**Task**
Each line in the records below that has the word "eFIN" should be copied.

**Source material**
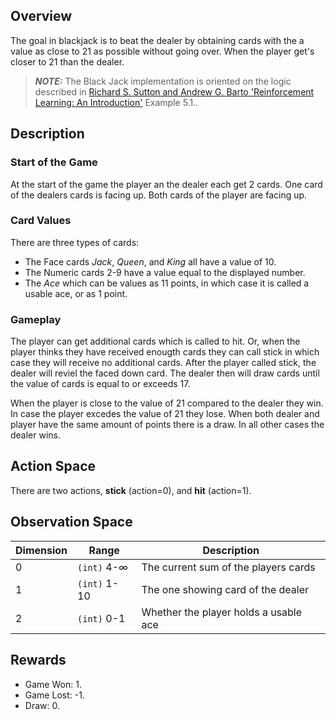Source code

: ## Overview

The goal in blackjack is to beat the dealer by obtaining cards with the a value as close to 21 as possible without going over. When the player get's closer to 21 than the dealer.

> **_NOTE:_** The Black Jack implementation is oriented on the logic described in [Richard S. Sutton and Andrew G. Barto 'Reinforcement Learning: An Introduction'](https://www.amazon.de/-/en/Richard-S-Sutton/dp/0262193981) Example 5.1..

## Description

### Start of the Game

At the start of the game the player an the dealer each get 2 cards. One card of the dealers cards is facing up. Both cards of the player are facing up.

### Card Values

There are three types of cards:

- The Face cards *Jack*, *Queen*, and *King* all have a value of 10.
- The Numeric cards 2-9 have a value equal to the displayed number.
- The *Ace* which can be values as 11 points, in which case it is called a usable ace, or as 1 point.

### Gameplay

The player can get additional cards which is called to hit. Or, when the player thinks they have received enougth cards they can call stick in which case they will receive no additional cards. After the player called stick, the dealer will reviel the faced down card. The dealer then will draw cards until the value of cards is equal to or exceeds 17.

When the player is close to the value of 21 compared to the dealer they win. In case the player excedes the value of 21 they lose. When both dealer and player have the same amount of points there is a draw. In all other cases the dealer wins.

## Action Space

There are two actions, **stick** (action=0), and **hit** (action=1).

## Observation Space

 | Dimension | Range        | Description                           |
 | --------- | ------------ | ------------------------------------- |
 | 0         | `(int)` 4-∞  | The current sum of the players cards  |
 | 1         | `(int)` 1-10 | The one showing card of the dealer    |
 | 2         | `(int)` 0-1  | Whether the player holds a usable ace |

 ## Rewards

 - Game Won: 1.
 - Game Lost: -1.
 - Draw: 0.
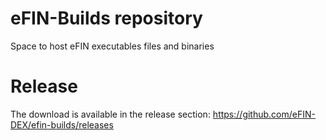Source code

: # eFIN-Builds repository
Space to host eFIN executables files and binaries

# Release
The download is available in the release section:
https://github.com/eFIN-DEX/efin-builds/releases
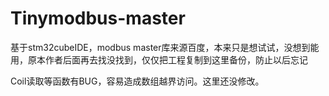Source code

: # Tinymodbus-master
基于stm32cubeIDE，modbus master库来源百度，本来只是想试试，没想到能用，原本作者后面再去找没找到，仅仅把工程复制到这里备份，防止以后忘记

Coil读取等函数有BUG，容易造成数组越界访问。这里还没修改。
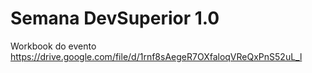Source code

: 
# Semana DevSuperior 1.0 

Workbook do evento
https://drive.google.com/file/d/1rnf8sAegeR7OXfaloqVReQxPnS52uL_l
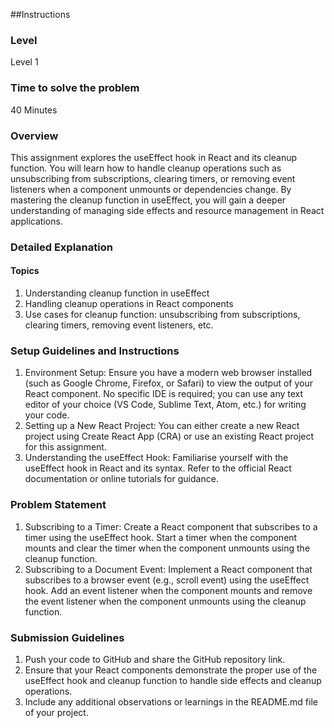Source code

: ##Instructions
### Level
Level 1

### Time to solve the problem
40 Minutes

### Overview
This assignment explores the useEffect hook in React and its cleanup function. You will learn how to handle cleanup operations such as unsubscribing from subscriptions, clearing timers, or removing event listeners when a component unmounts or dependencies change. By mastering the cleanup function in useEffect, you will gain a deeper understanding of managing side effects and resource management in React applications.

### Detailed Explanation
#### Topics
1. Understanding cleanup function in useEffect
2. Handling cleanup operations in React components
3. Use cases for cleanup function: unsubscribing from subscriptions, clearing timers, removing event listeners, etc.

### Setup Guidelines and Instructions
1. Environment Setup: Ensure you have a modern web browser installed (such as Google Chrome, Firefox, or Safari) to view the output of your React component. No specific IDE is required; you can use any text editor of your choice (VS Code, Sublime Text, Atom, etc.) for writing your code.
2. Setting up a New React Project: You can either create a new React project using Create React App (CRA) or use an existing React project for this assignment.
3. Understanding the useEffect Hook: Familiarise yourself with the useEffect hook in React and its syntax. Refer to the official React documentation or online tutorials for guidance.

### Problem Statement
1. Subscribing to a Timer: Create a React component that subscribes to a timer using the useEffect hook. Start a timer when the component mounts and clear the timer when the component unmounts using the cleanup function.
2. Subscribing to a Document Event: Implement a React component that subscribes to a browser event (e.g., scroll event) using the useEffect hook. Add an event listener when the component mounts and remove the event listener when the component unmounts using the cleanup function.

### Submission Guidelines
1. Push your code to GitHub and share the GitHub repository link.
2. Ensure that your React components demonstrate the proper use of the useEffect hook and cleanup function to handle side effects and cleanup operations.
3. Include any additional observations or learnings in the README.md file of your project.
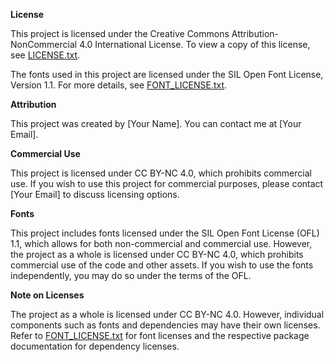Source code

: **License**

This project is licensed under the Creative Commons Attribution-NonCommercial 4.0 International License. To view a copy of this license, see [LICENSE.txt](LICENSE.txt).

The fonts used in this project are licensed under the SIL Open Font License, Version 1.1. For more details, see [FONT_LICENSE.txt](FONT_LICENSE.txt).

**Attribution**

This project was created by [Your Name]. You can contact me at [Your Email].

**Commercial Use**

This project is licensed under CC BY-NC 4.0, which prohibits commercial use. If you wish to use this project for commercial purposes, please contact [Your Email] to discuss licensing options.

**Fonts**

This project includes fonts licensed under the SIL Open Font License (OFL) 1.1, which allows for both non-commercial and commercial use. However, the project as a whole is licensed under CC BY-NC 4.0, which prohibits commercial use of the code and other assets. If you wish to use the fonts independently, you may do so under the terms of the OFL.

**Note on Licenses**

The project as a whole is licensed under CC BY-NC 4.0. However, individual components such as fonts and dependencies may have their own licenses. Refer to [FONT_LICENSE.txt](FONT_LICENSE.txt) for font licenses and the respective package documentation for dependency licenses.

**Task result**
: # eFIN-Builds repository
Space to host eFIN executables files and binaries
https://github.com/eFIN-DEX/efin-builds/releases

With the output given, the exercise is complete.